Whenever a line in the entries below contains "item", copy that line.

=== Records for this exercise ===
○ ○ ○ ○

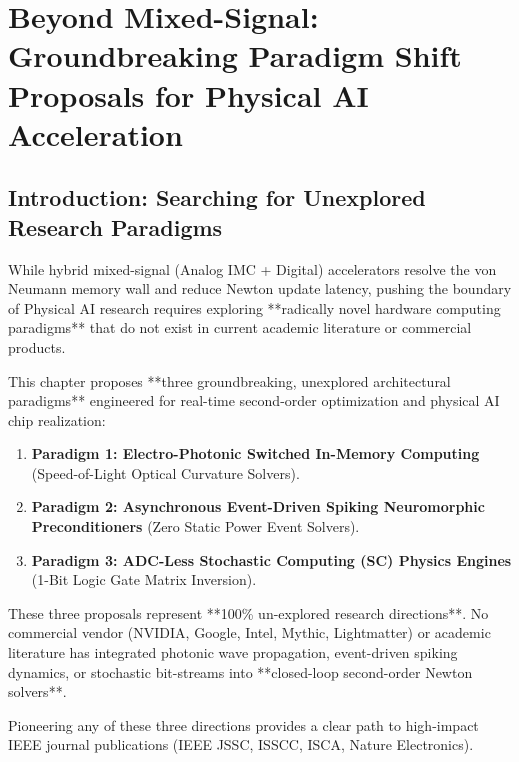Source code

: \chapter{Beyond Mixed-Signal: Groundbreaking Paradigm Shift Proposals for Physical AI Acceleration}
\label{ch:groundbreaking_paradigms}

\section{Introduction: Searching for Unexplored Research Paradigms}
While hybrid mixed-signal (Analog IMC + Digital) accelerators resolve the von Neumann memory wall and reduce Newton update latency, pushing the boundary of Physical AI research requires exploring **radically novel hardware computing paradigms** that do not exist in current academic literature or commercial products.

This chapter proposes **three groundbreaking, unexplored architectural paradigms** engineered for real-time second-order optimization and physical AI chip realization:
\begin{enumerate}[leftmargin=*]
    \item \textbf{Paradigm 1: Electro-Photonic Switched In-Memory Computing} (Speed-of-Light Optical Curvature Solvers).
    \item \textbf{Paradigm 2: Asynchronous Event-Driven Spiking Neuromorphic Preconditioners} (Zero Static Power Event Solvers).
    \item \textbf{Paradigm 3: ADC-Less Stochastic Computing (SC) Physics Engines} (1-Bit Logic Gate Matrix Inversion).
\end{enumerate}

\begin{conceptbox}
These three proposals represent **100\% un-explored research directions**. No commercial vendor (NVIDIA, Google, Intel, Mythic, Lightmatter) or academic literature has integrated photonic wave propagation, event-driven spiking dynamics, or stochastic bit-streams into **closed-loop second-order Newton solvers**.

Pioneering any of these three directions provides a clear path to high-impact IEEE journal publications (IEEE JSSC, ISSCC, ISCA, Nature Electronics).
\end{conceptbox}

○ ○ ○ ○

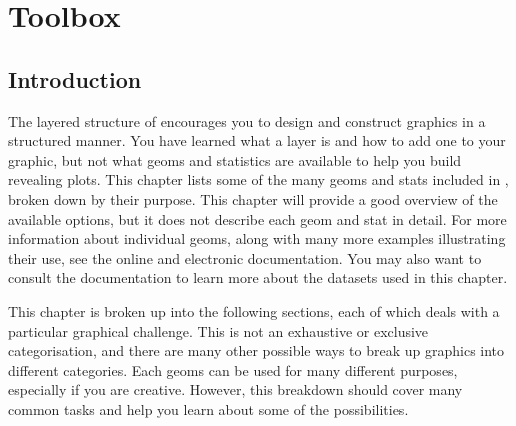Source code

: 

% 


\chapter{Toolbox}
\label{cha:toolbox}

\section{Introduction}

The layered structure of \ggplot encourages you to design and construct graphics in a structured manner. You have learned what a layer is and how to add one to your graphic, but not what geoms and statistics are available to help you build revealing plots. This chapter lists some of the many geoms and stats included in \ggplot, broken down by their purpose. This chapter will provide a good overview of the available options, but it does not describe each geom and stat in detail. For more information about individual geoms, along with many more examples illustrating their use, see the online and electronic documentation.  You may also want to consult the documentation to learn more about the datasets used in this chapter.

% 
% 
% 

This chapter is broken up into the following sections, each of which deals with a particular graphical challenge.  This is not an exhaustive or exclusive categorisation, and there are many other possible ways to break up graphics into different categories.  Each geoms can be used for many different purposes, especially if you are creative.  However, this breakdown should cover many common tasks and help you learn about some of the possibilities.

○ ○ ○ ○

=== Your solution ===
    \item \textbf{Paradigm 1: Electro-Photonic Switched In-Memory Computing} (Speed-of-Light Optical Curvature Solvers).
    \item \textbf{Paradigm 2: Asynchronous Event-Driven Spiking Neuromorphic Preconditioners} (Zero Static Power Event Solvers).
    \item \textbf{Paradigm 3: ADC-Less Stochastic Computing (SC) Physics Engines} (1-Bit Logic Gate Matrix Inversion).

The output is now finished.